Chronic inflammation and cancer: potential chemoprevention through nuclear factor kappa B and p53 mutual antagonism
- Equal contributors
1 Pharmacognosy and Phytotherapy laboratory, Division of Pharmacognosy, Department of Pharmaceutical Technology, Jadavpur University, Kolkata 700032, India
2 Department of Biotechnology, National Institute of Technology, Durgapur-713209, India
3 Department of Botany, Visva-Bharati, Santiniketan-731236, India
4 Division of Molecular Medicine, Bose Institute, Kolkata 700054, India
Journal of Inflammation 2014, 11:23 doi:10.1186/1476-9255-11-23Published: 9 August 2014
Activation of nuclear factor-kappa B (NF- κB) as a mechanism of host defense against infection and stress is the central mediator of inflammatory responses. A normal (acute) inflammatory response is activated on urgent basis and is auto-regulated. Chronic inflammation that results due to failure in the regulatory mechanism, however, is largely considered as a critical determinant in the initiation and progression of various forms of cancer. Mechanistically, NF- κB favors this process by inducing various genes responsible for cell survival, proliferation, migration, invasion while at the same time antagonizing growth regulators including tumor suppressor p53. It has been shown by various independent investigations that a down regulation of NF- κB activity directly, or indirectly through the activation of the p53 pathway reduces tumor growth substantially.
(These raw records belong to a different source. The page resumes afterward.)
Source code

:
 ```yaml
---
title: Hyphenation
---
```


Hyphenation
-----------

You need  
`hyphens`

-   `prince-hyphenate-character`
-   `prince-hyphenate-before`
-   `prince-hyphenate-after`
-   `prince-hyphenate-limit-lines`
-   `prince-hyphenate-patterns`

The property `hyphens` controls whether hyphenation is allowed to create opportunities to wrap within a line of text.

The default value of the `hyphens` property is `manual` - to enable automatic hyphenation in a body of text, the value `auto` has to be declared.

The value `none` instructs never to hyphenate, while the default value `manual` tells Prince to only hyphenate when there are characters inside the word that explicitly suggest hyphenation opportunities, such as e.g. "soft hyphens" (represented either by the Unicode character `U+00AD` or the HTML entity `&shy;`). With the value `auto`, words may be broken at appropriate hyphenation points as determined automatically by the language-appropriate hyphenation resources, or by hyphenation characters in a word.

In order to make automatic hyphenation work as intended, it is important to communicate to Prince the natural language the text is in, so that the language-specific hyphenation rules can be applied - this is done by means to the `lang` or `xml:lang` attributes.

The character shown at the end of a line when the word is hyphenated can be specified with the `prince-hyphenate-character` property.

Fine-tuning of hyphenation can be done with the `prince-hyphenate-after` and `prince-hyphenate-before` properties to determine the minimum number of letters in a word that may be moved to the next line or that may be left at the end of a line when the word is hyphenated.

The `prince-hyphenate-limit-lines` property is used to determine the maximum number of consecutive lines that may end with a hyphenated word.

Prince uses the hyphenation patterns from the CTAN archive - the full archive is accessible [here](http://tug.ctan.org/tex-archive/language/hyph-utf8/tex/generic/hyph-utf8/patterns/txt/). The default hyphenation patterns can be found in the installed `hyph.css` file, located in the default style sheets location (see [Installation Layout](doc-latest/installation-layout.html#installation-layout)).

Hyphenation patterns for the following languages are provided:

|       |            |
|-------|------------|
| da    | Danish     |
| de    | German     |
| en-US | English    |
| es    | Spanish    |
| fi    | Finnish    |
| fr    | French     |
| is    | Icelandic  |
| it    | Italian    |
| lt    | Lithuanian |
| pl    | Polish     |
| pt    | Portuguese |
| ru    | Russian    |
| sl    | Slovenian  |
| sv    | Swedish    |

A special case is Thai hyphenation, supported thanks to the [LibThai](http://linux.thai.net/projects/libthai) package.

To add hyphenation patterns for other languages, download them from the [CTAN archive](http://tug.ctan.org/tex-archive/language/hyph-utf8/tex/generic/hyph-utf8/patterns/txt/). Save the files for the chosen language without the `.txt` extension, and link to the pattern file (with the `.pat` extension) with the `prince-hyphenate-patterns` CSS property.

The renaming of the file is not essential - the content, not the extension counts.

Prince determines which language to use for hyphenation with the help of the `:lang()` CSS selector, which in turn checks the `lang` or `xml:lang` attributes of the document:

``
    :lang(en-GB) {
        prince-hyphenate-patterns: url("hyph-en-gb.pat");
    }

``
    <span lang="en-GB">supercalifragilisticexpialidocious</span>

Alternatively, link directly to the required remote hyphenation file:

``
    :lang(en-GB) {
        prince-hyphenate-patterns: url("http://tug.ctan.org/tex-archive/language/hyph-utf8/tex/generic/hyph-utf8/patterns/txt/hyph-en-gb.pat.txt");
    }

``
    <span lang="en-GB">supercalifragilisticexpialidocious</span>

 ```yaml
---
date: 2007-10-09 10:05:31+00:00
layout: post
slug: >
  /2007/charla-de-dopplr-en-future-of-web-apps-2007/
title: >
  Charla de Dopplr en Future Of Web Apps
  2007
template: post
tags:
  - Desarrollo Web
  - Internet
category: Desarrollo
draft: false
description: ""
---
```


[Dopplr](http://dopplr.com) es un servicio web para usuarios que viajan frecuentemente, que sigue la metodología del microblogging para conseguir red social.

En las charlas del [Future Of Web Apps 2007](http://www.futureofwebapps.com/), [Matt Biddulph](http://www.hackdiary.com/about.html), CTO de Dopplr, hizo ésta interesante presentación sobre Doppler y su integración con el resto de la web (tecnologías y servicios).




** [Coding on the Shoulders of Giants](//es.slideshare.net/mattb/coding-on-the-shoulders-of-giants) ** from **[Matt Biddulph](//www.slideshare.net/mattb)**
Therefore, there is a huge effort driven by many laboratories to understand the NF- κB signaling pathways to intervene the function of this crucial player in inflammation and tumorigenesis in order to find an effective inhibitor directly, or through the p53 tumor suppressor. We discuss here on the role of NF- κB in chronic inflammation and cancer, highlighting mutual antagonism between NF- κB and p53 pathways in the process. We also discuss prospective pharmacological modulators of these two pathways, including those that were already tested to affect this mutual antagonism.